▶ [Exercise brief]: Of the lines listed below, return exactly those that run from the line containing "- Fix: Typo" through the line containing "Initial commit of", both included.
::: Data under study
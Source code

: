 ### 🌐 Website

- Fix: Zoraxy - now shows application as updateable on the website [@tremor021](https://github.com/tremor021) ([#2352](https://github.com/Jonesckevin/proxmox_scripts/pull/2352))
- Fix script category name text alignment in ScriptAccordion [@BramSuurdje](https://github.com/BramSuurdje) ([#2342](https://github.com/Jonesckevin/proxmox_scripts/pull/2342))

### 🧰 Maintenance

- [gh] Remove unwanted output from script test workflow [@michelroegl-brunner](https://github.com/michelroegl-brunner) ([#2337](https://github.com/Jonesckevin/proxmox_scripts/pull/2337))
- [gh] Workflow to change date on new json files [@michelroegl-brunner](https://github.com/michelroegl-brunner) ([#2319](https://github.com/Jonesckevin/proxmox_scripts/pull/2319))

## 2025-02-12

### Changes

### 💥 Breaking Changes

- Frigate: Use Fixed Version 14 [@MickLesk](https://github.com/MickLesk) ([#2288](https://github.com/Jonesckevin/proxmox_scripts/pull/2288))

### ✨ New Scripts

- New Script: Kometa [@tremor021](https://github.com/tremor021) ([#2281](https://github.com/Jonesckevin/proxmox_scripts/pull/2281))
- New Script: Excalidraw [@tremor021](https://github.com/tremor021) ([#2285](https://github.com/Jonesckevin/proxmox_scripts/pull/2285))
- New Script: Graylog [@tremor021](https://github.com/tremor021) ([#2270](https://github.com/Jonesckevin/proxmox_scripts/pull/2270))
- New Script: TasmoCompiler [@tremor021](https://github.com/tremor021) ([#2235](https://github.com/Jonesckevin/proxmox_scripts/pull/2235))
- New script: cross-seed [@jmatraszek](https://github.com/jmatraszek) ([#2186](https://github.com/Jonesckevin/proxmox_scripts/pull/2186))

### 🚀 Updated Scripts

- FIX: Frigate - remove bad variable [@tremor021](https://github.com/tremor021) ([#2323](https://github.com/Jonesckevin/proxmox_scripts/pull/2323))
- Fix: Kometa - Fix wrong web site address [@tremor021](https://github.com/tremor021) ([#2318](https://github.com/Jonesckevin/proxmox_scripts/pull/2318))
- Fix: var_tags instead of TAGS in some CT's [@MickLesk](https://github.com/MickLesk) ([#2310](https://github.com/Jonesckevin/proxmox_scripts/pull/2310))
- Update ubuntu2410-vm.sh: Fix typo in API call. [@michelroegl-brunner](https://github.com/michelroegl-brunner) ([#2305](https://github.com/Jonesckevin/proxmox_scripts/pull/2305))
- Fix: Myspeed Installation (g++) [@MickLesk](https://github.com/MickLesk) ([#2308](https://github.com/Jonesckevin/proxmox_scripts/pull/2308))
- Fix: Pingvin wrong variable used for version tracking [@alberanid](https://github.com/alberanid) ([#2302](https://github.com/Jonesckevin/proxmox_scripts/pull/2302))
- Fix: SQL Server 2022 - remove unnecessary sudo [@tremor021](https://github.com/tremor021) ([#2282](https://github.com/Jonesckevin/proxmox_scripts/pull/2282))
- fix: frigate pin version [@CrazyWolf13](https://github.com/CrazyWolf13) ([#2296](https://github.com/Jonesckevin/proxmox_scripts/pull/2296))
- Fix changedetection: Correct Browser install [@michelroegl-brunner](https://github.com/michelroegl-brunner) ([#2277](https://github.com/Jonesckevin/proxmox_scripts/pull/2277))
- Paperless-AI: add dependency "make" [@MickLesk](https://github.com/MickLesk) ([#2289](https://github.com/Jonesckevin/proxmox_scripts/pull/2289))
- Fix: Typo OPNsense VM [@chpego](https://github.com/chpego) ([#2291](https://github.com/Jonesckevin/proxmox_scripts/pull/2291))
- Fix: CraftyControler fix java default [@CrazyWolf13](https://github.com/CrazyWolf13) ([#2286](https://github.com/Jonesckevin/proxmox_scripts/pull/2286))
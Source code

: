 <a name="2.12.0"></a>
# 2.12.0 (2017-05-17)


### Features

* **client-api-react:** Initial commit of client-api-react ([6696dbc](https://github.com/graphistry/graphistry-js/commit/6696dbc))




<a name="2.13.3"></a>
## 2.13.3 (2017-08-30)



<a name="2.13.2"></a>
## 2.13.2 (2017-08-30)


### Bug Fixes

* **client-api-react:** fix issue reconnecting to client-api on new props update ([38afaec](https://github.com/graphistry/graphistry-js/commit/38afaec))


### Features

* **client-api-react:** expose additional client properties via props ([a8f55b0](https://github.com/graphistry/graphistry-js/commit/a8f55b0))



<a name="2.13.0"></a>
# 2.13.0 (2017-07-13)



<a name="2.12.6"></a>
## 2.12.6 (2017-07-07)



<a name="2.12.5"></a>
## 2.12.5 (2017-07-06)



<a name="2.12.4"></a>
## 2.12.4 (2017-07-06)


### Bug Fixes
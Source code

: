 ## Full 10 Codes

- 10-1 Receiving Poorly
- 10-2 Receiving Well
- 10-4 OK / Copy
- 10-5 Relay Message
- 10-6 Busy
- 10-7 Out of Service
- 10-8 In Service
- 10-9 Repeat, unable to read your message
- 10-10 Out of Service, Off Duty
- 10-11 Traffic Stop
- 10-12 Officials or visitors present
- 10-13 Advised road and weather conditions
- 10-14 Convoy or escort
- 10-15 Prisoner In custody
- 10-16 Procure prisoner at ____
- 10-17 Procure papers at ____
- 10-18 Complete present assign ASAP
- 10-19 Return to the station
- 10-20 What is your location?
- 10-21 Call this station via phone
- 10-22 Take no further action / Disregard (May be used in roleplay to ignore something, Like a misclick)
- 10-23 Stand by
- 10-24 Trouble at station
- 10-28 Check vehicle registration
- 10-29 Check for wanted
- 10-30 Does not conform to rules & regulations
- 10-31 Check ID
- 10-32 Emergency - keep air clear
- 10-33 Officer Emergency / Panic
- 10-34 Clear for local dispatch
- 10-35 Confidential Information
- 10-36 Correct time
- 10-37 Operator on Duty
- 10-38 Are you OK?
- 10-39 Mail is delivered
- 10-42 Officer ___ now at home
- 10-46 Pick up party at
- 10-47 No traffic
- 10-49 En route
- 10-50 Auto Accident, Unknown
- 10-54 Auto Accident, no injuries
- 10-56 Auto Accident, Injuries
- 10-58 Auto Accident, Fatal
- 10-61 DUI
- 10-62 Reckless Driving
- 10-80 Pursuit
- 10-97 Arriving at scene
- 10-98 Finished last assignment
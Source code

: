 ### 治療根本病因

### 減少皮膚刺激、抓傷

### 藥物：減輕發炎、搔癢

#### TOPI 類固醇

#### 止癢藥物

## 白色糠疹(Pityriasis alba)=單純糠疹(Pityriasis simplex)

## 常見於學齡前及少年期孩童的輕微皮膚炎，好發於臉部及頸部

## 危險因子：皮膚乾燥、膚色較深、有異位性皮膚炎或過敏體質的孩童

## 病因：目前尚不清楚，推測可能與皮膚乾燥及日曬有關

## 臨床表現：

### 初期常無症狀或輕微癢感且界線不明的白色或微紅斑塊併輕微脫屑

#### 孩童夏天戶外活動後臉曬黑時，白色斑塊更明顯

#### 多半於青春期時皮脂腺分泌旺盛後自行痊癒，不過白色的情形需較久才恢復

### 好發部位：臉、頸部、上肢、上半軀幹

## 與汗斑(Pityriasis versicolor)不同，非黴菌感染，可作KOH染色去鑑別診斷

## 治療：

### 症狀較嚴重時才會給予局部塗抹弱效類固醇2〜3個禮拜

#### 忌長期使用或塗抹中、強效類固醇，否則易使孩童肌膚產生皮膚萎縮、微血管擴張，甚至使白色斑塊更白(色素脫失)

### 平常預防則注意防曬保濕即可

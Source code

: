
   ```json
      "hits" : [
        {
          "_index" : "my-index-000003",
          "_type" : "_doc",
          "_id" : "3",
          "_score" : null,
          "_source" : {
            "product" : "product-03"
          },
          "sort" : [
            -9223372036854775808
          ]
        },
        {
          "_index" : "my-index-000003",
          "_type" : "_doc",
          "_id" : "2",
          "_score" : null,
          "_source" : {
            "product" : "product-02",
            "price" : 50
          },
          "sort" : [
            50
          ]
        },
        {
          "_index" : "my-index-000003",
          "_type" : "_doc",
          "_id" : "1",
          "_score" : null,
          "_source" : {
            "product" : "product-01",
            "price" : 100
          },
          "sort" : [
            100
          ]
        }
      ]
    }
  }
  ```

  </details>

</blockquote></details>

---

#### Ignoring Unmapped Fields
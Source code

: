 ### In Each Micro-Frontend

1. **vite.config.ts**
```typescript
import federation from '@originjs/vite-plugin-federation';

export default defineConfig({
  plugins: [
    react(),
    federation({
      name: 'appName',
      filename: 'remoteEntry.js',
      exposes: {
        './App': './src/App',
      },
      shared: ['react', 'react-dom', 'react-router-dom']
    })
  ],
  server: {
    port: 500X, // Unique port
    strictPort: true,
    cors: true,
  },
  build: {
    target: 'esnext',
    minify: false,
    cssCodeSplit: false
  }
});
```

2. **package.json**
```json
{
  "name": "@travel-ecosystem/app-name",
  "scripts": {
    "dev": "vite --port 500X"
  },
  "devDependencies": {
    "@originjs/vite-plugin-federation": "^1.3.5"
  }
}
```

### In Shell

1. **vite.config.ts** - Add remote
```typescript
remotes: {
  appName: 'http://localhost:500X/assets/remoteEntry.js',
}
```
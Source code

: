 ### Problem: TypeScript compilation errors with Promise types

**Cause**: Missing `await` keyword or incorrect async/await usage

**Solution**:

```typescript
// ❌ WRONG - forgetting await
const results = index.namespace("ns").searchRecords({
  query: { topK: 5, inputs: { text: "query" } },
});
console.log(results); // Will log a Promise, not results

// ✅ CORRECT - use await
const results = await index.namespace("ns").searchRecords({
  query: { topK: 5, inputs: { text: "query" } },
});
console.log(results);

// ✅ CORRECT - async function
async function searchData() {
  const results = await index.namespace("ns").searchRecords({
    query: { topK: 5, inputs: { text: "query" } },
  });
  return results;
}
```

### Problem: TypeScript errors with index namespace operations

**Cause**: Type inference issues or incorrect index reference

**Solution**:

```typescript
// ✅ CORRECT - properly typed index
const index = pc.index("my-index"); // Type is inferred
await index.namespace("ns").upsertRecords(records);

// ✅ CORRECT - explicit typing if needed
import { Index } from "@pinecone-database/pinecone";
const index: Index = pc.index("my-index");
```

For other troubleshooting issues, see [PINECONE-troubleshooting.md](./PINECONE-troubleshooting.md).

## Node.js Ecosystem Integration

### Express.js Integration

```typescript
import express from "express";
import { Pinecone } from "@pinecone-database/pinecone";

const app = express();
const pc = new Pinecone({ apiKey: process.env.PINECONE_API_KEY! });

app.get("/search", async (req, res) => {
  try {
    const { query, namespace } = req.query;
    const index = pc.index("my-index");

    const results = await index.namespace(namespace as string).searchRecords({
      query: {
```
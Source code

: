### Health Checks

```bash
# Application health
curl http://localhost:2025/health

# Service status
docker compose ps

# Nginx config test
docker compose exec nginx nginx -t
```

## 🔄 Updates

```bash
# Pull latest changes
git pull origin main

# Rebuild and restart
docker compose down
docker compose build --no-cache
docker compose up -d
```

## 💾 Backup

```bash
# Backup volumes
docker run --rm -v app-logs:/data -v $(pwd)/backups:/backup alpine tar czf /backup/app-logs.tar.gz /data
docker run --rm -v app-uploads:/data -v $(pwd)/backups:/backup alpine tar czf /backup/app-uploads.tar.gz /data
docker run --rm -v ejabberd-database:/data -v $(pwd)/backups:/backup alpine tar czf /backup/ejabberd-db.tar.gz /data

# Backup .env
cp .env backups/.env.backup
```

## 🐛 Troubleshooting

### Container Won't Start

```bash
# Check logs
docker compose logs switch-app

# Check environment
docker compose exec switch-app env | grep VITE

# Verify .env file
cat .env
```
::::::
▶ [Your response]:
- Fix: Typo OPNsense VM [@chpego](https://github.com/chpego) ([#2291](https://github.com/Jonesckevin/proxmox_scripts/pull/2291))
- Fix: CraftyControler fix java default [@CrazyWolf13](https://github.com/CrazyWolf13) ([#2286](https://github.com/Jonesckevin/proxmox_scripts/pull/2286))
Source code

: <a name="2.12.0"></a>
# 2.12.0 (2017-05-17)


### Features

* **client-api-react:** Initial commit of client-api-react ([6696dbc](https://github.com/graphistry/graphistry-js/commit/6696dbc))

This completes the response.